This is the README file for MiniDFT 1.06.

A.) Description

Mini-DFT is a plane-wave denstity functional theory (DFT) mini-app for modeling materials.  Given an set of atomic coordinates and pseudopotentials,  mini-DFT computes self-consistent solutions of the Kohn-Sham equations  using either the LDA or PBE exchange-correlation functionals. For each iteration of the self-consistent field cycle, the Fock matrix is constructed and then diagonalized. To build the Fock matrix, Fast Fourier Transforms are used to tranform orbitals from the plane wave basis ( where the kinetic energy is most readily compted ) to real space ( where the potential is evaluated ) and back. Davidson diagonalization is used to compute the orbital energies and update the orbital coefficients.

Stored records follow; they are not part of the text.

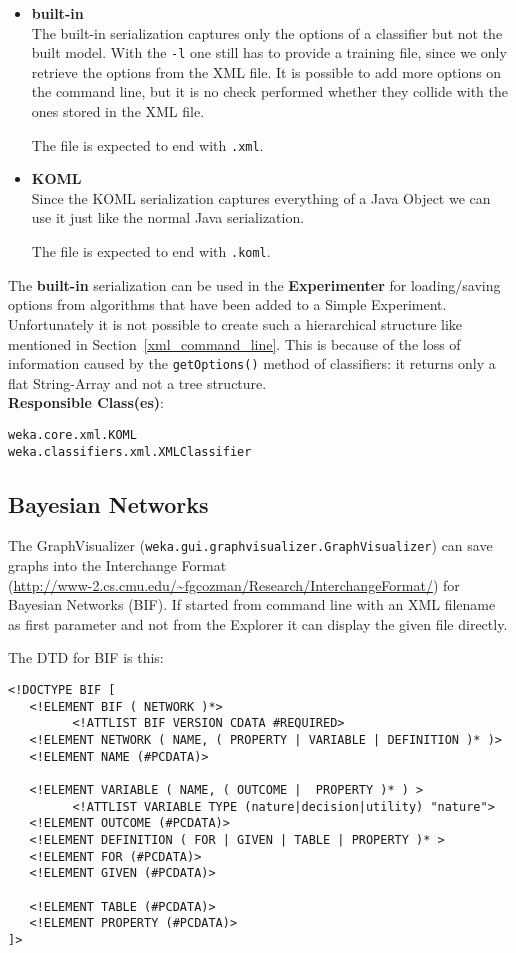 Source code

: \begin{itemize}
\item \textbf{built-in}\\
The built-in serialization captures only the options of a classifier
but not the built model. With the \verb=-l= one still has to provide a
training file, since we only retrieve the options from the XML
file. It is possible to add more options on the command line, but it
is no check performed whether they collide with the ones stored in the
XML file.

The file is expected to end with \verb=.xml=.

\item \textbf{KOML}\\
Since the KOML serialization captures everything of a Java Object we
can use it just like the normal Java serialization.

The file is expected to end with \verb=.koml=.
\end{itemize}

\noindent The \textbf{built-in} serialization can be used in the
\textbf{Experimenter} for loading/saving options from algorithms that
have been added to a Simple Experiment. Unfortunately it is not
possible to create such a hierarchical structure like mentioned in
Section~\ref{xml_command_line}. This is because of the loss of
information caused by the \verb=getOptions()= method of classifiers: it
returns only a flat String-Array and not a tree structure.\\

\noindent \textbf{Responsible Class(es)}:

\begin{verbatim}
weka.core.xml.KOML
weka.classifiers.xml.XMLClassifier
\end{verbatim}

\subsection{Bayesian Networks}
The GraphVisualizer (\verb=weka.gui.graphvisualizer.GraphVisualizer=) can
save graphs into the Interchange Format\\
(\url{http://www-2.cs.cmu.edu/~fgcozman/Research/InterchangeFormat/}{}) for
Bayesian Networks (BIF). If started from command line with an XML
filename as first parameter and not from the Explorer it can display
the given file directly.

The DTD for BIF is this:

\begin{verbatim}
<!DOCTYPE BIF [
   <!ELEMENT BIF ( NETWORK )*>
         <!ATTLIST BIF VERSION CDATA #REQUIRED>
   <!ELEMENT NETWORK ( NAME, ( PROPERTY | VARIABLE | DEFINITION )* )>
   <!ELEMENT NAME (#PCDATA)>

   <!ELEMENT VARIABLE ( NAME, ( OUTCOME |  PROPERTY )* ) >
         <!ATTLIST VARIABLE TYPE (nature|decision|utility) "nature">
   <!ELEMENT OUTCOME (#PCDATA)>
   <!ELEMENT DEFINITION ( FOR | GIVEN | TABLE | PROPERTY )* >
   <!ELEMENT FOR (#PCDATA)>
   <!ELEMENT GIVEN (#PCDATA)>

   <!ELEMENT TABLE (#PCDATA)>
   <!ELEMENT PROPERTY (#PCDATA)>
]>
\end{verbatim}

The mini-DFT mini-app was excised from the general-purpose Quantum Espresso (QE) code .
Quantum Espresso is licensed per the GNU General Public License (GPL).
A copy of the GPL is provided in the 'License' file in this directory.

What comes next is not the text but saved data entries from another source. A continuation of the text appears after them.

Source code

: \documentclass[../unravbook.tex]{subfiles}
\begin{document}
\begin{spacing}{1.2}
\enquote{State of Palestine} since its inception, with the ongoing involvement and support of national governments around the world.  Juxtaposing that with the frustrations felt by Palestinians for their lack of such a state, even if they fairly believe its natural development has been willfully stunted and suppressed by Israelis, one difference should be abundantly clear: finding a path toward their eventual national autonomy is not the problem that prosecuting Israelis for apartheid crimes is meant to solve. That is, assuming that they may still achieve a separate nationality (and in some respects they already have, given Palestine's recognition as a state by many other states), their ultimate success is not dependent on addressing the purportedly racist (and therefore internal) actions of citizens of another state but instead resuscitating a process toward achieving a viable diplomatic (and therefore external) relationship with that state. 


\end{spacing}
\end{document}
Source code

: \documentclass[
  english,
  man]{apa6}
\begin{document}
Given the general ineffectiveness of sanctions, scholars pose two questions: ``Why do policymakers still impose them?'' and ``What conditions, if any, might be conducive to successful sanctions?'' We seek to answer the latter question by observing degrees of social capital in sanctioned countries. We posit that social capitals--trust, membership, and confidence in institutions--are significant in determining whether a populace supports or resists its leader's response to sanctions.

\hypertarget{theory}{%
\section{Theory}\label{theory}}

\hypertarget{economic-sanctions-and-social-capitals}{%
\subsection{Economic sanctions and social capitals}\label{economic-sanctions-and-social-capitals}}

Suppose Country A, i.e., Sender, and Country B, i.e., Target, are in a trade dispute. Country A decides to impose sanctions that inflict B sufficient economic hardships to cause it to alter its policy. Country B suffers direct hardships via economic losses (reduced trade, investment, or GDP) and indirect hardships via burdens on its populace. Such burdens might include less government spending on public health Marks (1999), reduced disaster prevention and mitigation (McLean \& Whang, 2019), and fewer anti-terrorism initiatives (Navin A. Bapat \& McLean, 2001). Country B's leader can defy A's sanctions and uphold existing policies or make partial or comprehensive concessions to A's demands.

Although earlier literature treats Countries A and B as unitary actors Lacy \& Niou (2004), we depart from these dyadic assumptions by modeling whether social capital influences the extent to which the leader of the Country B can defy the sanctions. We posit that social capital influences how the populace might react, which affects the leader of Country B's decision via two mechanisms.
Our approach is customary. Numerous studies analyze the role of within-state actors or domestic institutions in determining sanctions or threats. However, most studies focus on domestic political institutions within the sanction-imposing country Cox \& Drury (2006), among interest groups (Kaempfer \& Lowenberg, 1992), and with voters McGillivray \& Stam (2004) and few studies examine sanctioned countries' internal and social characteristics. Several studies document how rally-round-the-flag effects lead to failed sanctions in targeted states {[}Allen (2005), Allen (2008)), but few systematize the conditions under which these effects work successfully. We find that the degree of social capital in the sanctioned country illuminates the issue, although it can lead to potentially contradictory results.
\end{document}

The mini-DFT distribution consists for four top-level directories.
src: source code and makefiles for mini-DFT
test: small input files for build validation
benchmark: input files for performance measurement
espresso: mirrors the test and benchmark directories, but with QE-compatible input files

B.) How to Build mini-DFT:

B.0) Dependencies: mini-DFT requires ScaLAPACK, BLAS and FFT libraries. Mini-DFT calls the FFT routines through the FFTW3 interface.

B.1) Define the mini-DFT root directory 

> export MDFT_ROOT=/path/to/mini-DFT

B.2) Move to the src directory.

> cd $MDFT_ROOT/src

B.3) Configure manually...
     a) Select the Makefile.system.compiler that most closely resembles your own.
     b) Edit the chosen makefile to your liking.
        NB: The first line of the makefile can be uncommented to enable OpenMP support.
     c) Create a link to the selected makefile.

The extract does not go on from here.